Task to carry out> Read the records below. Copy each line where the string "mathbf" occurs.

══ Listed entries ══

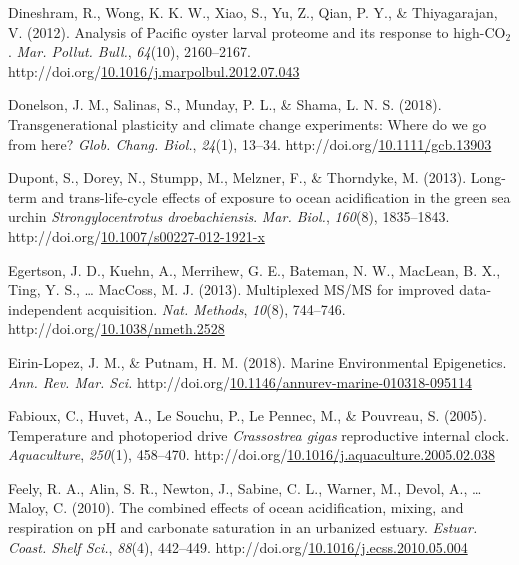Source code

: \documentclass [11pt, proquest] {uwthesis}[2015/03/03]
\newlength{\cslhangindent}
\newenvironment{CSLReferences}%
{\setlength{\parindent}{0pt}%
\everypar{\setlength{\hangindent}{\cslhangindent}}\ignorespaces}%
{\par}
\begin{document}
\begin{CSLReferences}{1}{0}
\leavevmode\hypertarget{ref-Dineshram2012}{}%
Dineshram, R., Wong, K. K. W., Xiao, S., Yu, Z., Qian, P. Y., \& Thiyagarajan, V. (2012). {Analysis of Pacific oyster larval proteome and its response to high-{CO\(_2\)}}. \emph{Mar. Pollut. Bull.}, \emph{64}(10), 2160--2167. http://doi.org/\href{https://doi.org/10.1016/j.marpolbul.2012.07.043}{10.1016/j.marpolbul.2012.07.043}

\leavevmode\hypertarget{ref-Donelson2018}{}%
Donelson, J. M., Salinas, S., Munday, P. L., \& Shama, L. N. S. (2018). {Transgenerational plasticity and climate change experiments: Where do we go from here?} \emph{Glob. Chang. Biol.}, \emph{24}(1), 13--34. http://doi.org/\href{https://doi.org/10.1111/gcb.13903}{10.1111/gcb.13903}

\leavevmode\hypertarget{ref-Dupont2013}{}%
Dupont, S., Dorey, N., Stumpp, M., Melzner, F., \& Thorndyke, M. (2013). {Long-term and trans-life-cycle effects of exposure to ocean acidification in the green sea urchin \emph{Strongylocentrotus droebachiensis}}. \emph{Mar. Biol.}, \emph{160}(8), 1835--1843. http://doi.org/\href{https://doi.org/10.1007/s00227-012-1921-x}{10.1007/s00227-012-1921-x}

\leavevmode\hypertarget{ref-Egertson2013}{}%
Egertson, J. D., Kuehn, A., Merrihew, G. E., Bateman, N. W., MacLean, B. X., Ting, Y. S., \ldots{} MacCoss, M. J. (2013). {Multiplexed MS/MS for improved data-independent acquisition}. \emph{Nat. Methods}, \emph{10}(8), 744--746. http://doi.org/\href{https://doi.org/10.1038/nmeth.2528}{10.1038/nmeth.2528}

\leavevmode\hypertarget{ref-Eirin-Lopez2018}{}%
Eirin-Lopez, J. M., \& Putnam, H. M. (2018). {Marine Environmental Epigenetics}. \emph{Ann. Rev. Mar. Sci.} http://doi.org/\href{https://doi.org/10.1146/annurev-marine-010318-095114}{10.1146/annurev-marine-010318-095114}

\leavevmode\hypertarget{ref-Fabioux2005}{}%
Fabioux, C., Huvet, A., Le Souchu, P., Le Pennec, M., \& Pouvreau, S. (2005). {Temperature and photoperiod drive \emph{Crassostrea gigas} reproductive internal clock}. \emph{Aquaculture}, \emph{250}(1), 458--470. http://doi.org/\href{https://doi.org/10.1016/j.aquaculture.2005.02.038}{10.1016/j.aquaculture.2005.02.038}

\leavevmode\hypertarget{ref-Feely2010}{}%
Feely, R. A., Alin, S. R., Newton, J., Sabine, C. L., Warner, M., Devol, A., \ldots{} Maloy, C. (2010). {The combined effects of ocean acidification, mixing, and respiration on pH and carbonate saturation in an urbanized estuary}. \emph{Estuar. Coast. Shelf Sci.}, \emph{88}(4), 442--449. http://doi.org/\href{https://doi.org/10.1016/j.ecss.2010.05.004}{10.1016/j.ecss.2010.05.004}


\end{CSLReferences}
\end{document}
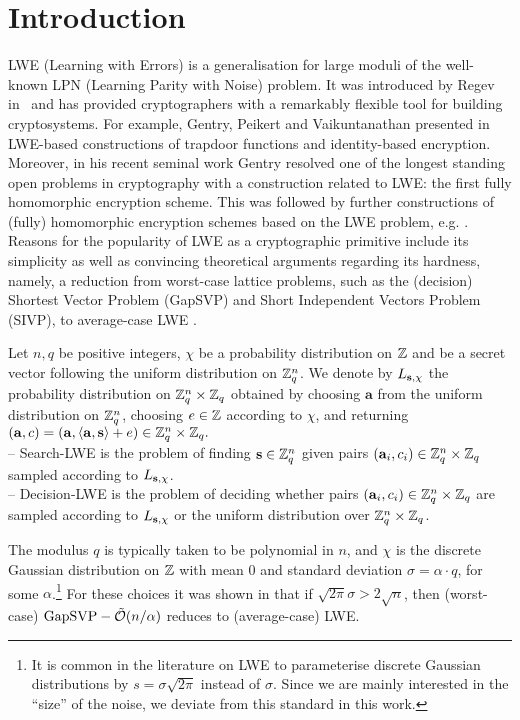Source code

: \section{Introduction} \label{sec:intro}
LWE (Learning with Errors) is a generalisation for large moduli of the well-known LPN (Learning Parity with Noise) problem. It was introduced by Regev in~\cite{regev:acm09} and has provided cryptographers with a remarkably flexible tool for building cryptosystems. For example, Gentry, Peikert and Vaikuntanathan presented in~\cite{GPV08} LWE-based constructions of trapdoor functions and identity-based encryption. Moreover, in his recent seminal work Gentry \cite{Gentry09:phd} resolved one of the longest standing open problems in  cryptography with a construction related to LWE: the first fully homomorphic encryption scheme. This was followed by further constructions of (fully) homomorphic encryption schemes based on the LWE problem, e.g. \cite{albrecht-farshim-faugere-perret:asiacrypt2011,Brakerski2011a}. 
Reasons for the popularity of LWE as a cryptographic primitive include its simplicity as well as convincing theoretical arguments regarding its hardness, namely, a  reduction from worst-case lattice problems, such as the (decision) Shortest Vector Problem (GapSVP) and Short Independent Vectors Problem (SIVP), to average-case LWE \cite{regev:acm09,brakerski-langlois-peikert-regev-stehle:stoc13}.  
\begin{definition}\label{def:lwe}Let $n, q$ be positive integers, $\chi$ be a probability distribution on $\mathbb{Z}$ and \svec be a secret vector following the uniform distribution on $\mathbb{Z}_q^n$. We denote by $L_{\mathbf{s},\chi}$ the probability distribution on $\mathbb{Z}_q^n \times \mathbb{Z}_q$ obtained by choosing $\mathbf{a}$ from the uniform distribution on $\mathbb{Z}_q^n$, choosing $e \in \mathbb{Z}$ according to $\chi$, and returning  $(\mathbf{a},c)=(\mathbf{a},\langle {\ensuremath{\mathbf{a}}},{\mathbf{s}}\rangle+ e) \in \mathbb{Z}_q^n \times \mathbb{Z}_q.$\\
-- \textnormal{Search-LWE} is the problem of finding $\mathbf{s} \in \mathbb{Z}_q^n$ given pairs $(\mathbf{a}_i, c_i) \in \mathbb{Z}_q^n \times \mathbb{Z}_q$ sampled according to $L_{\mathbf{s},\chi}$.\\
-- \textnormal{Decision-LWE} is the problem of deciding whether pairs $(\mathbf{a}_i, c_i) \in \mathbb{Z}_q^n \times \mathbb{Z}_q$ are sampled according to $L_{\mathbf{s},\chi}$ or the uniform distribution over $\mathbb{Z}_q^n \times \mathbb{Z}_q$.
\end{definition}
The modulus $q$ is typically taken to be polynomial in $n$, and $\chi$ is the discrete Gaussian distribution on $\mathbb{Z}$ with mean $0$ and standard deviation $\sigma = \alpha \cdot q$, 
for some $\alpha$.\footnote{It is common in the literature on LWE to parameterise discrete Gaussian distributions by $s = \sigma\sqrt{2\pi}$ instead of $\sigma$. Since we are mainly interested in the ``size'' of the noise, we deviate from this standard in this work.} For these choices it was shown in \cite{regev:acm09,brakerski-langlois-peikert-regev-stehle:stoc13} that if $\sqrt{2\pi} \sigma > 2\sqrt{n}$, then (worst-case) ${\rm GapSVP}-\tilde{\mathcal{O}}(n/\alpha)$ reduces to (average-case) LWE.

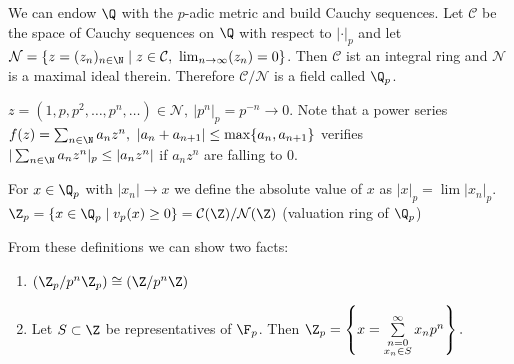 \documentclass{jvfscript}
\begin{document}
	We can endow $\Q$ with the $p$-adic metric and build Cauchy sequences. Let $\mathcal{C}$ be the space of Cauchy sequences on $\Q$ with respect to $|\cdot|_p$ and let $\mathcal{N} = \{z = (z_n)_{n \in \N} \mid z \in \mathcal{C},\ \lim_{n \to \infty}(z_n) = 0\}$. Then $\mathcal{C}$ ist an integral ring and $\mathcal{N}$ is a maximal ideal therein. Therefore $\mathcal{C}/\mathcal{N}$ is a field called $\Q_p$.
	
	\begin{exmp}
		$z = (1,p,p^2,\dotsc,p^n,\dotsc) \in \mathcal{N},\ |p^n|_p = p^{-n} \to 0$. Note that a power series $ f(z) = \sum_{n \in \N} a_n z^n,\ |a_n + a_{n+1}| \leq \max\{a_n,a_{n+1}\} $ verifies $ |\sum_{n \in \N} a_nz^n|_p \leq |a_nz^n| $ if $ a_nz^n $ are falling to 0.
	\end{exmp}

	\begin{defn}[Limits in $\Q_p$]
		For $ x \in \Q_p $ with $|x_n| \to x$ we define the absolute value of $x$ as $ |x|_p = \lim|x_n|_p $. \\
		$ \Z_p = \{x \in \Q_p \mid v_p(x) \geq 0\} = \mathcal{C}(\Z)/\mathcal{N}(\Z) $ (valuation ring of $\Q_p$)
	\end{defn}	
	From these definitions we can show two facts:
	\begin{enumerate}[label = {\roman*})]
		\item $ \left( \Z_p/p^n\Z_p \right) \cong \left( \Z/p^n\Z \right) $
		\item Let $ S \subset \Z $ be representatives of $ \F_p $. Then $ \Z_p = \left\{ x = \sum\limits_{\substack{n=0\\x_n \in S}}^\infty x_n p^n \right\}. $ 
	\end{enumerate}
	
\end{document}
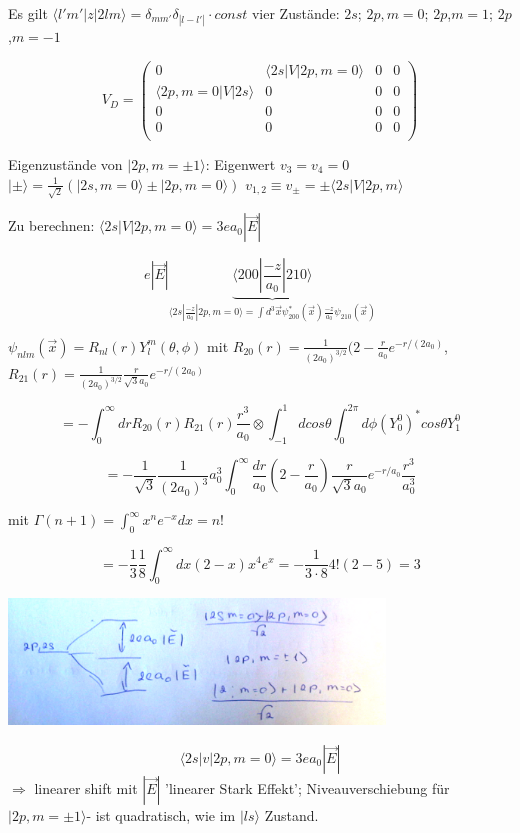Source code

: Es gilt \(\langle l'm'|z|2 l m\rangle = \delta_{mm'}\delta_{|l-l'|}\cdot const\) vier Zustände: \(2s\); \(2p,m=0\); \(2p\),\(m=1\); \(2p\),\(m=-1\)

\[ V_D = 
\begin{pmatrix} 0 & \langle 2s|V| 2p,m=0\rangle&0&0 \\
  \langle 2p,m=0|V| 2s\rangle&0&0&0\\
  0&0&0&0\\
  0&0&0&0\\
\end{pmatrix}
\]

Eigenzustände von \(|2p,m=\pm 1\rangle\): Eigenwert \(v_3=v_4=0\) \(|\pm\rangle=\frac{1}{\sqrt 2}(|2s,m=0\rangle \pm |2p,m=0\rangle)\) \(v_{1,2}\equiv v_{\pm}=\pm \langle 2s|V|2p,m\rangle\)

Zu berechnen: \(\langle 2s|V|2p,m=0\rangle= 3ea_0|\vec E|\)

\[e|\vec E| \underbrace{\langle 200|\frac{-z}{a_0}|210\rangle}_{\langle 2s|\frac{-z}{a_0}|2p,m=0\rangle=\int d^3\vec x \psi^*_{200}(\vec x)\frac{-z}{a_0}\psi_{210} (\vec x) }\]

\(\psi_{nlm}(\vec x) = R_{nl}(r) Y^m_l(\theta,\phi)\) mit \(R_{20}(r) = \frac{1}{(2a_0)^{3/2}}(2-\frac{r}{a_0}e^{-r/(2a_0)}\), \(R_{21}(r) = \frac{1}{(2a_0)^{3/2}}\frac{r}{\sqrt 3 a_0}e^{-r/(2a_0)}\)

\[ = -\int^\infty_0 dr R_{20}(r) R_{21}(r) \frac{r^3}{a_0}\otimes \int^1_{-1}dcos\theta\int^{2\pi}_0 d\phi (Y^0_0)^* cos\theta Y^0_1\]

\[ = -\frac{1}{\sqrt 3} \frac{1}{(2 a_0)^3} a^3_0 \int^\infty_0 \frac{dr}{a_0}(2-\frac{r}{a_0})\frac{r}{\sqrt 3 a_0}e^{-r/a_0}\frac{r^3}{a^3_0}\]

mit \(\Gamma (n+1) = \int^\infty_0 x^ne^{-x}dx=n!\)

\[ = -\frac{1}{3}\frac{1}{8}\int^\infty_0 dx (2-x)x^4e^x = -\frac{1}{3\cdot 8} 4!(2-5)=3\]


\includegraphics[width=0.75\textwidth]{kap03_01.png}


\[ \langle 2s | v | 2p,m=0\rangle = 3ea_0|\vec E|\]
\(\Rightarrow\) linearer shift mit \(|\vec E|\) 'linearer Stark Effekt'; Niveauverschiebung für \(|2p,m=\pm1\rangle\)- ist quadratisch, wie im \(|ls\rangle\) Zustand.

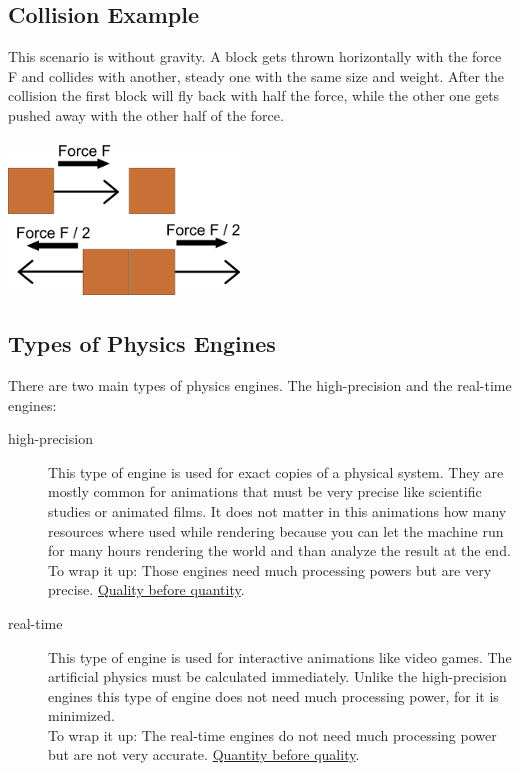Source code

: \documentclass[DIV=calc, paper=a4, fontsize=11pt, twocolumn]{scrreprt}	 %
\begin{document}
        \subsection{Collision Example}
        This scenario is without gravity. A block gets thrown horizontally with the force F and collides with another, steady one with the same size and weight. After the collision the first block will fly back with half the force, while the other one gets pushed away with the other half of the force.\\\\
        \includegraphics{images/collision_example1.png}

        \subsection{Types of Physics Engines}
        There are two main types of physics engines. The high-precision and the real-time engines:
        \begin{description}
          \item[high-precision] This type of engine is used for exact copies of a physical system. They are mostly common for animations that must be very precise like scientific studies or animated films. It does not matter in this animations how many resources where used while rendering because you can let the machine run for many hours rendering the world and than analyze the result at the end.\\
            To wrap it up: Those engines need much processing powers but are very precise. \ul{Quality before quantity}.
          \item[real-time] This type of engine is used for interactive animations like video games. The artificial physics must be calculated immediately. Unlike the high-precision engines this type of engine does not need much processing power, for it is minimized.\\
            To wrap it up: The real-time engines do not need much processing power but are not very accurate. \ul{Quantity before quality}.
        \end{description}
\end{document}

═══

Written answer>
\begin{definition}\label{def:lwe}Let $n, q$ be positive integers, $\chi$ be a probability distribution on $\mathbb{Z}$ and \svec be a secret vector following the uniform distribution on $\mathbb{Z}_q^n$. We denote by $L_{\mathbf{s},\chi}$ the probability distribution on $\mathbb{Z}_q^n \times \mathbb{Z}_q$ obtained by choosing $\mathbf{a}$ from the uniform distribution on $\mathbb{Z}_q^n$, choosing $e \in \mathbb{Z}$ according to $\chi$, and returning  $(\mathbf{a},c)=(\mathbf{a},\langle {\ensuremath{\mathbf{a}}},{\mathbf{s}}\rangle+ e) \in \mathbb{Z}_q^n \times \mathbb{Z}_q.$\\
-- \textnormal{Search-LWE} is the problem of finding $\mathbf{s} \in \mathbb{Z}_q^n$ given pairs $(\mathbf{a}_i, c_i) \in \mathbb{Z}_q^n \times \mathbb{Z}_q$ sampled according to $L_{\mathbf{s},\chi}$.\\
-- \textnormal{Decision-LWE} is the problem of deciding whether pairs $(\mathbf{a}_i, c_i) \in \mathbb{Z}_q^n \times \mathbb{Z}_q$ are sampled according to $L_{\mathbf{s},\chi}$ or the uniform distribution over $\mathbb{Z}_q^n \times \mathbb{Z}_q$.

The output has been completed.